WHAT THE TASK ASKS: Leave out the pictures and output exactly the lines below from the one with "- notebooks: this" down to the one with "Los numeros tienen que ser maximo de 8 cifras", both of them included.
+++ INPUT
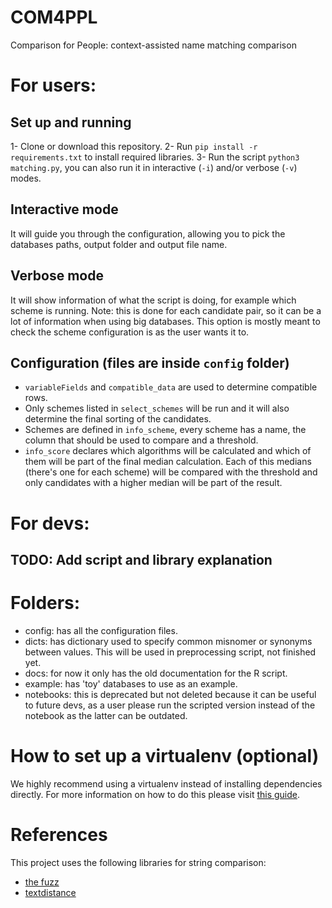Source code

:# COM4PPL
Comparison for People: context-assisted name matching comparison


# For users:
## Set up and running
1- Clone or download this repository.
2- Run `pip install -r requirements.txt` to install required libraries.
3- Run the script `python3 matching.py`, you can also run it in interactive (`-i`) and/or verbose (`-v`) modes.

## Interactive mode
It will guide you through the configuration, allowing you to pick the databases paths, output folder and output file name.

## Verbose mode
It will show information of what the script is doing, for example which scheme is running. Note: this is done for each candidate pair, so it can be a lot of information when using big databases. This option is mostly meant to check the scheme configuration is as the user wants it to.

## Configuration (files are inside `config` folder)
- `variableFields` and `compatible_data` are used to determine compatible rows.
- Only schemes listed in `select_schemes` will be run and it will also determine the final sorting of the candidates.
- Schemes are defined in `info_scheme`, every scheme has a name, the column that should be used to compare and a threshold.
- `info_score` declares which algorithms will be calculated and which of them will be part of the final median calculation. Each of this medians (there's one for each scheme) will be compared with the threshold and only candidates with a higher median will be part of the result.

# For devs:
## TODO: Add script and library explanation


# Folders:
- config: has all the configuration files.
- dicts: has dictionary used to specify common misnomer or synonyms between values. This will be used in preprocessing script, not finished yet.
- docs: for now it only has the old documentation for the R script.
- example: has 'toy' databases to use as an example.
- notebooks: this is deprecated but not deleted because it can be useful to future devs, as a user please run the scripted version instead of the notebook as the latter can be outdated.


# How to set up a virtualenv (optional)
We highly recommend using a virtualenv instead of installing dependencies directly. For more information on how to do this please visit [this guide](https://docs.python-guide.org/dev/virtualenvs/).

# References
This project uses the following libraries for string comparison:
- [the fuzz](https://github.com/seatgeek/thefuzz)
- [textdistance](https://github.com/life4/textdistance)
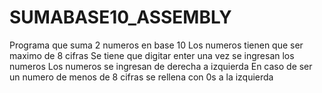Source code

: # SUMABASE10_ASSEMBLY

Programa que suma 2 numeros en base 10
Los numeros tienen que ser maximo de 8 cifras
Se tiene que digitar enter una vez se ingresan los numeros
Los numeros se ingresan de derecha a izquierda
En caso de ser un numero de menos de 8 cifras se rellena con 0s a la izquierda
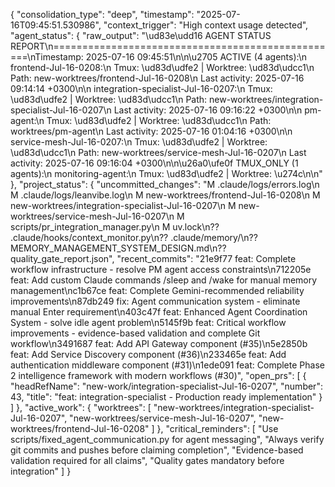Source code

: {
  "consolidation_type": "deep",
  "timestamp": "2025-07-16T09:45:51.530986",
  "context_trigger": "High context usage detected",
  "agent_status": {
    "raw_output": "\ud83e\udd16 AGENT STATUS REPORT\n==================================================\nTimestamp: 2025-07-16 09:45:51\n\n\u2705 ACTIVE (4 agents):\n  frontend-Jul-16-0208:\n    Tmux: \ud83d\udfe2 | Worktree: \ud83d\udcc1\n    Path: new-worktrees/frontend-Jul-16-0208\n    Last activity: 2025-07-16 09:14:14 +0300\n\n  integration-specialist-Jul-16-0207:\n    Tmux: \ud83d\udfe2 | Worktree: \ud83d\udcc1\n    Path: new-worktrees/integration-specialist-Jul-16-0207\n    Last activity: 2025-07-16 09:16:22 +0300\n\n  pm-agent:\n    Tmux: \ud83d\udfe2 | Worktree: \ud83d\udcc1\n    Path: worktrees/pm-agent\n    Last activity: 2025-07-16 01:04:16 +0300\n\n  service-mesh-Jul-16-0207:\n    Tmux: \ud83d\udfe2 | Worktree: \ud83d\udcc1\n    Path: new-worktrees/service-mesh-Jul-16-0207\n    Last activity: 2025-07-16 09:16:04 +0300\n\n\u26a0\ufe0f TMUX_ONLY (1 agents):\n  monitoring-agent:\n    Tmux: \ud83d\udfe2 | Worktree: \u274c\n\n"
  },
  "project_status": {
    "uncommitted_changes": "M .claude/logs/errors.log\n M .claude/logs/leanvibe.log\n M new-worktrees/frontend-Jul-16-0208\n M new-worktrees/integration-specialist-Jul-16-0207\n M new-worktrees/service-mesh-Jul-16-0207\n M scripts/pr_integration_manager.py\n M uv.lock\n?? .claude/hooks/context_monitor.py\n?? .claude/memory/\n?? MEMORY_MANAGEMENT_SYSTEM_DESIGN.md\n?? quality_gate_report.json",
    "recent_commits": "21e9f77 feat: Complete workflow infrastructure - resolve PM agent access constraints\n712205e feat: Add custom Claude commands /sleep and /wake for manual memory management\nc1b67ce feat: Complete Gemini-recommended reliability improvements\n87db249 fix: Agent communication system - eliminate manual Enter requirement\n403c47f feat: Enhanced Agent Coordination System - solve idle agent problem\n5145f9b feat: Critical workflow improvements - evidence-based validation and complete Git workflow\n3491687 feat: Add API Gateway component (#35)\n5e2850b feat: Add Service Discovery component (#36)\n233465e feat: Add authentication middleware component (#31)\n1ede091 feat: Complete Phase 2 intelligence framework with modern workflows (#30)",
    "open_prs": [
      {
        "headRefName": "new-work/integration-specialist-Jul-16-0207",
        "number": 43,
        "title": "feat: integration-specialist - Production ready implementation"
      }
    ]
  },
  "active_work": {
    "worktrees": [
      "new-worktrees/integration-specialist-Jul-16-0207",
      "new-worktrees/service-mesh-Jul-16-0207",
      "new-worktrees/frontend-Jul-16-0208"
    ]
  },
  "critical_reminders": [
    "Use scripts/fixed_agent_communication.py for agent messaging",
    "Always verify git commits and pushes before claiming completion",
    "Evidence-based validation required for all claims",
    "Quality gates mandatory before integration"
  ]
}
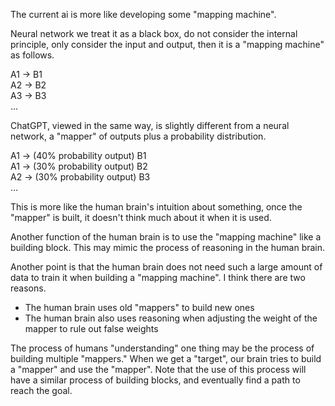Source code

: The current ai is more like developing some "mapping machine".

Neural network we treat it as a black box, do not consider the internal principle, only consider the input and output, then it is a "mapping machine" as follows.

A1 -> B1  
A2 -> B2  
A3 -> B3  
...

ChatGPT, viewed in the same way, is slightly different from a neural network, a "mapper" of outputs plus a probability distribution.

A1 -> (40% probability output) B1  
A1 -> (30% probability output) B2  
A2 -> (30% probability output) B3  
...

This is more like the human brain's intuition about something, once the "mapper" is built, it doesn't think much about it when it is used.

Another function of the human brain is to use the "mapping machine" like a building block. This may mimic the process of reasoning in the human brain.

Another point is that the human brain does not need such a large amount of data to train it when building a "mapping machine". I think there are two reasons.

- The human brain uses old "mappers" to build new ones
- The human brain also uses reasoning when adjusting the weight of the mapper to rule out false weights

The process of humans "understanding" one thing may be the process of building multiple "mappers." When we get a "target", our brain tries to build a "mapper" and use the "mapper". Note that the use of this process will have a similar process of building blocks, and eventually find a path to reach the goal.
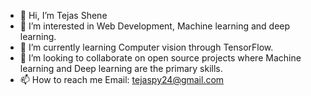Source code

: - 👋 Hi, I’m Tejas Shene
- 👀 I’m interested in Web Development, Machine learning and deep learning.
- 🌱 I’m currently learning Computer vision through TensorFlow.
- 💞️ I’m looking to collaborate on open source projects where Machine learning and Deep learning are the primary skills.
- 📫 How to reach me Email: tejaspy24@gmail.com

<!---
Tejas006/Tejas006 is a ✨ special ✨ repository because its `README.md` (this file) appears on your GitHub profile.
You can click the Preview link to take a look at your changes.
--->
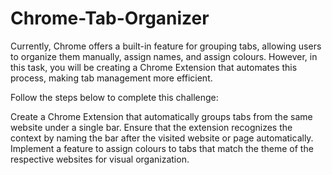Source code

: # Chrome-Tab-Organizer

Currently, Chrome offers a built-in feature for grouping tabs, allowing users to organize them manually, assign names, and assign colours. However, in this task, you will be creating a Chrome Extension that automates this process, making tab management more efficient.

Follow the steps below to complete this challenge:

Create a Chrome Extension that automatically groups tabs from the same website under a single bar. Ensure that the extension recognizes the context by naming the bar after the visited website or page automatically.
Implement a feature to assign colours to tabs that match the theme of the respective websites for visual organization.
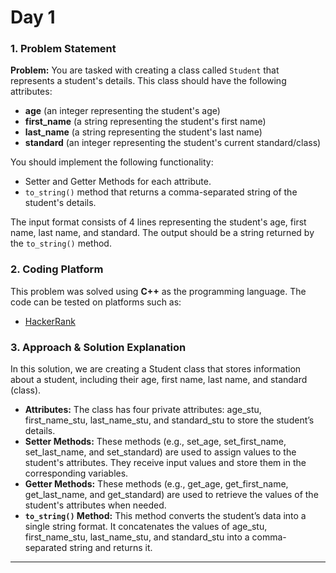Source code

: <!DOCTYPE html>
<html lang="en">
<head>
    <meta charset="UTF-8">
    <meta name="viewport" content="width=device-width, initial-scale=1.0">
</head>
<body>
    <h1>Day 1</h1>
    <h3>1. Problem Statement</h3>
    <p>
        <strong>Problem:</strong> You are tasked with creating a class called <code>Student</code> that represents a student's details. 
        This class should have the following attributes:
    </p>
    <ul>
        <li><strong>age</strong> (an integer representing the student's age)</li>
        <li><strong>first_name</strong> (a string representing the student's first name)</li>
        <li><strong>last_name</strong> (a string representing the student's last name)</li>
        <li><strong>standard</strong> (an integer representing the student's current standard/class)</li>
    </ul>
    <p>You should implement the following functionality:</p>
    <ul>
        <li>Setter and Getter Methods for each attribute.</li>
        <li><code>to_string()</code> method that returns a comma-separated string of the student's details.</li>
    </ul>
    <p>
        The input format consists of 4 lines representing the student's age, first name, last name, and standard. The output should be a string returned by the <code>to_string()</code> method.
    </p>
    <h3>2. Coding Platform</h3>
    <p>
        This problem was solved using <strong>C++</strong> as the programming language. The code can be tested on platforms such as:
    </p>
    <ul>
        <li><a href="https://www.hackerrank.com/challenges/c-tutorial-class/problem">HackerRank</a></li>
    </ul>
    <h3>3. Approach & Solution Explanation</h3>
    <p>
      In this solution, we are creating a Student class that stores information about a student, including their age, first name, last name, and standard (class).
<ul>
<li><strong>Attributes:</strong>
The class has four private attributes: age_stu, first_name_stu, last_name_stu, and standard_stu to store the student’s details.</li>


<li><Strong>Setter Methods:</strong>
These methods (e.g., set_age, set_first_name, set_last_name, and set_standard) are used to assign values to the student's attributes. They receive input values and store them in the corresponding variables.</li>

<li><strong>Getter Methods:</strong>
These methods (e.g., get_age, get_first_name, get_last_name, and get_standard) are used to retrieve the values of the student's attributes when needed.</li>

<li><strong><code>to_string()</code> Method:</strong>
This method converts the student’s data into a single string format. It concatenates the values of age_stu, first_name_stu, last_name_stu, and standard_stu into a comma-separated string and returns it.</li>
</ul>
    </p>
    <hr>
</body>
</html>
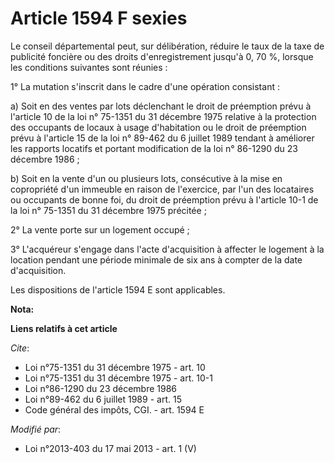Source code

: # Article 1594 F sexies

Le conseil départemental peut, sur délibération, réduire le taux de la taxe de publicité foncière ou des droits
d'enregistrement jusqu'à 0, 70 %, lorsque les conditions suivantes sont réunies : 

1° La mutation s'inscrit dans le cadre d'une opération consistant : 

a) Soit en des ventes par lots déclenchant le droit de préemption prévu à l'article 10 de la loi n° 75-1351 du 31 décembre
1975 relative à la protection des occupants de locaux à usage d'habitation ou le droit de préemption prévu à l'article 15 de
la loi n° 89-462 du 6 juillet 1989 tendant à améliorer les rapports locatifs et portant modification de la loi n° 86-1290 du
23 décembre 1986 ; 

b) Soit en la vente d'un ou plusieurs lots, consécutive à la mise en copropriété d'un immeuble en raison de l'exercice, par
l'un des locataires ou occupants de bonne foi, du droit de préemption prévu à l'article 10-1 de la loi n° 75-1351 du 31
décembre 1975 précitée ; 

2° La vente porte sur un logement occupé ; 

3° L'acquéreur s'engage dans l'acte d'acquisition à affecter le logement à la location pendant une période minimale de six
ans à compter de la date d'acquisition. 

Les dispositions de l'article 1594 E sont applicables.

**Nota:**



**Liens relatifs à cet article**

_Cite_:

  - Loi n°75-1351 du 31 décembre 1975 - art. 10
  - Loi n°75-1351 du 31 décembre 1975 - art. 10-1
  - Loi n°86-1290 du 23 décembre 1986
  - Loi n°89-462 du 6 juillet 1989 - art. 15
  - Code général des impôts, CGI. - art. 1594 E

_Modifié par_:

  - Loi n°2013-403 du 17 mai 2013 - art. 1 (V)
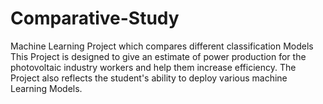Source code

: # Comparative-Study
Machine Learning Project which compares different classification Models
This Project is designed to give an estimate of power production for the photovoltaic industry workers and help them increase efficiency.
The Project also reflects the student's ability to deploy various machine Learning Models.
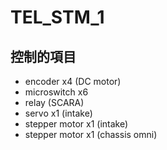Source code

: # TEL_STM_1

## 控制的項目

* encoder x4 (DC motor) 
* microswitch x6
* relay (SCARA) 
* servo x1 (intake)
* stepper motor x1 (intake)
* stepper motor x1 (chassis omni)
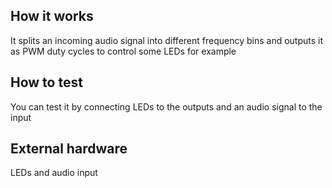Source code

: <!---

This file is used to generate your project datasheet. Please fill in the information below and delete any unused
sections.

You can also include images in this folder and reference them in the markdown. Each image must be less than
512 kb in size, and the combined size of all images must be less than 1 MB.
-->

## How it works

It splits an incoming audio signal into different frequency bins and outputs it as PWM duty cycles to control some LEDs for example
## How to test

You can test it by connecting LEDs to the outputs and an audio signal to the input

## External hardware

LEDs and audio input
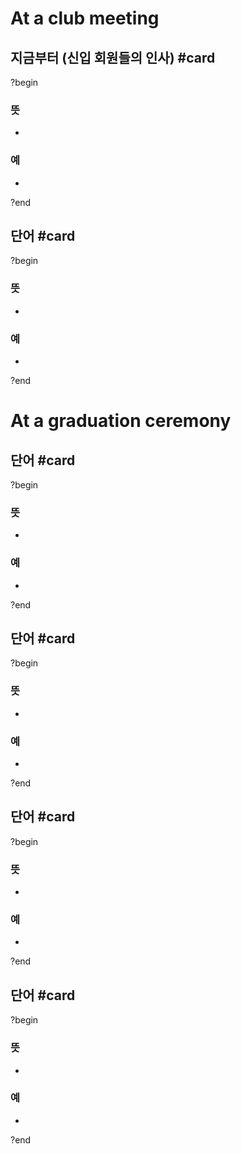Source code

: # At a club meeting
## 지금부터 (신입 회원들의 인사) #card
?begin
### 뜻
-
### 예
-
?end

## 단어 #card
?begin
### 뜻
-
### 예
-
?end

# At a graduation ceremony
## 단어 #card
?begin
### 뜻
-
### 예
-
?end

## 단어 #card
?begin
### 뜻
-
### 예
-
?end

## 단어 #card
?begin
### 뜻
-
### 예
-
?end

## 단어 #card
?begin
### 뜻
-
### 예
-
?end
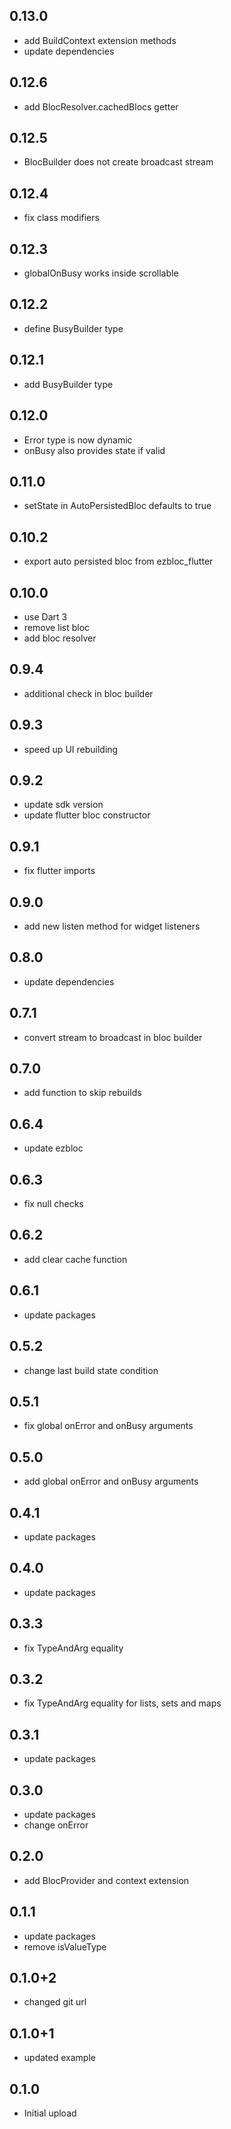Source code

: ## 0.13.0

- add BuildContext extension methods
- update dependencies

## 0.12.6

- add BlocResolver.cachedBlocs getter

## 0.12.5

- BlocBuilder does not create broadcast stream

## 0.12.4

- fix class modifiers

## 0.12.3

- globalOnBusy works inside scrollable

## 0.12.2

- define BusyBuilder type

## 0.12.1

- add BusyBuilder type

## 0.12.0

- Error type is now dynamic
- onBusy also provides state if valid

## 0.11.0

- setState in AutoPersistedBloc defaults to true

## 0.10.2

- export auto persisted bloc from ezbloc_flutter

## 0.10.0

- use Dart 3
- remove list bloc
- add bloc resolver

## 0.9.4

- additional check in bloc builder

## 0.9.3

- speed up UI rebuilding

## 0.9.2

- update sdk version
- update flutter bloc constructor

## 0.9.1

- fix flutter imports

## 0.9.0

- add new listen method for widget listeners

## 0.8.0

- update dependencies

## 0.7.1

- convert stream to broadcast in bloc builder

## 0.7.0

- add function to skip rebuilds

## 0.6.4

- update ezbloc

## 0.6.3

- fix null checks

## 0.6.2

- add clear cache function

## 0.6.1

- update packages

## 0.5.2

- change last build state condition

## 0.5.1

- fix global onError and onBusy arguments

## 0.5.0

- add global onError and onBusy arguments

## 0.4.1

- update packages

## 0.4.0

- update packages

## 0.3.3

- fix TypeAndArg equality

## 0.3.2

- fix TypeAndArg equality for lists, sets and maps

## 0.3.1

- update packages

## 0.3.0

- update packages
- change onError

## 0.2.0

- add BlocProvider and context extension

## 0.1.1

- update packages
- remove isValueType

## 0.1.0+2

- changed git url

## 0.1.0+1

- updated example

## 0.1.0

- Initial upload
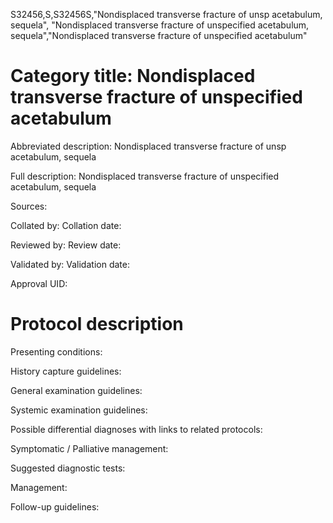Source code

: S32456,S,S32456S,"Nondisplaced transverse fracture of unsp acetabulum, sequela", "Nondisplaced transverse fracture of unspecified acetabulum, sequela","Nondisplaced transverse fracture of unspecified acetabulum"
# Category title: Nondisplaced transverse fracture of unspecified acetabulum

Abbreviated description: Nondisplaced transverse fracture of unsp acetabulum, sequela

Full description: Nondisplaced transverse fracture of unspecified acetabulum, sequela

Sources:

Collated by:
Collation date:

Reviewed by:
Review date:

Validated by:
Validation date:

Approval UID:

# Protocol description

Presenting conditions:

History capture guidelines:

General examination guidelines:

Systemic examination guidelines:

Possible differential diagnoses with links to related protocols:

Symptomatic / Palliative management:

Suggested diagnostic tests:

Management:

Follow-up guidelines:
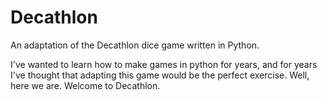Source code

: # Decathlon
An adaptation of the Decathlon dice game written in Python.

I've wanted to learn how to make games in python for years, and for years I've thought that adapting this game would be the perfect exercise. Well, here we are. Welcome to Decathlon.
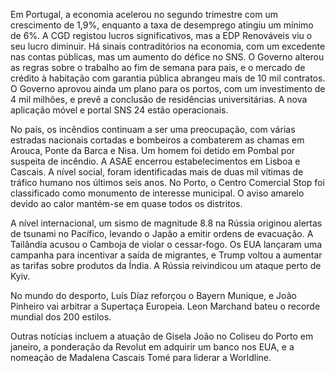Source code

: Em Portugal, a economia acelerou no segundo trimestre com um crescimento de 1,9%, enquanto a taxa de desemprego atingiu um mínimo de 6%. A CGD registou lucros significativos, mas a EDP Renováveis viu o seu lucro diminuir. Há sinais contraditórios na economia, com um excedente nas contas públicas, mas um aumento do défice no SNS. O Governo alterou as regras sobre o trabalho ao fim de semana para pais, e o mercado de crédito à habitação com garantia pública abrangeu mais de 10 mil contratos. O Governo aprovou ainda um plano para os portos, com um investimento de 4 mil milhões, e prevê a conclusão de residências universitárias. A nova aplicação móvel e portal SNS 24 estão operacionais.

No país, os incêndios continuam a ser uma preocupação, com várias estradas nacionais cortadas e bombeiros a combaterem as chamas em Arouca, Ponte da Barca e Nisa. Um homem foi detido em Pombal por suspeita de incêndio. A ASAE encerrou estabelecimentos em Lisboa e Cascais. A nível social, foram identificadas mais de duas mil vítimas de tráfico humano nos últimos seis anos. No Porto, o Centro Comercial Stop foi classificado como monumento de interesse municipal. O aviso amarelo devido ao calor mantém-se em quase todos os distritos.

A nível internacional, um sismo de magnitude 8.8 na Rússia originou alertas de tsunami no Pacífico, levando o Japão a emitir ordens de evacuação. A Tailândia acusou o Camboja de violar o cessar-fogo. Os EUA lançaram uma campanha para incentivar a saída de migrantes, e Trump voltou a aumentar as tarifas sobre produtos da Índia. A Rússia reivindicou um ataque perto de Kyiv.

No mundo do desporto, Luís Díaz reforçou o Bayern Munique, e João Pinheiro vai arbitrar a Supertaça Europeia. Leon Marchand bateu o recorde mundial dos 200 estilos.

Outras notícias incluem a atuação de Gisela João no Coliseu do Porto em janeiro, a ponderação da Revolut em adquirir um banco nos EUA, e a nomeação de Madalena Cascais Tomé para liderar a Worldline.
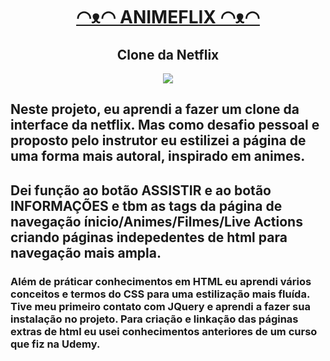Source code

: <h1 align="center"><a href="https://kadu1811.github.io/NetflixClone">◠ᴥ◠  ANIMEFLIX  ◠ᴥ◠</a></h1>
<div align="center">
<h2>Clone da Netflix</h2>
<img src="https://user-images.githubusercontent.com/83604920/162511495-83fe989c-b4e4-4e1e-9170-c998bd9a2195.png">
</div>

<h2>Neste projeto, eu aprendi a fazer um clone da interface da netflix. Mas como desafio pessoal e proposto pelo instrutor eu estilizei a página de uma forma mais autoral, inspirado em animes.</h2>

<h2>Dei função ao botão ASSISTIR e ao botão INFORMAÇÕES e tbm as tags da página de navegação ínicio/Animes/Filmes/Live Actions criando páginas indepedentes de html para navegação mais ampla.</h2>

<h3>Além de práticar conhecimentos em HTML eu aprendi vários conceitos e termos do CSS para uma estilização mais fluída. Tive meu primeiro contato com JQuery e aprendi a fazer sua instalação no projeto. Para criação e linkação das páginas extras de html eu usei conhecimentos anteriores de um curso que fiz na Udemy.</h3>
++++++
PROBLEM SOLUTION:
- notebooks: this is deprecated but not deleted because it can be useful to future devs, as a user please run the scripted version instead of the notebook as the latter can be outdated.


# How to set up a virtualenv (optional)
We highly recommend using a virtualenv instead of installing dependencies directly. For more information on how to do this please visit [this guide](https://docs.python-guide.org/dev/virtualenvs/).

# References
This project uses the following libraries for string comparison:
- [the fuzz](https://github.com/seatgeek/thefuzz)
- [textdistance](https://github.com/life4/textdistance)
Source code

: # SUMABASE10_ASSEMBLY

Programa que suma 2 numeros en base 10
Los numeros tienen que ser maximo de 8 cifras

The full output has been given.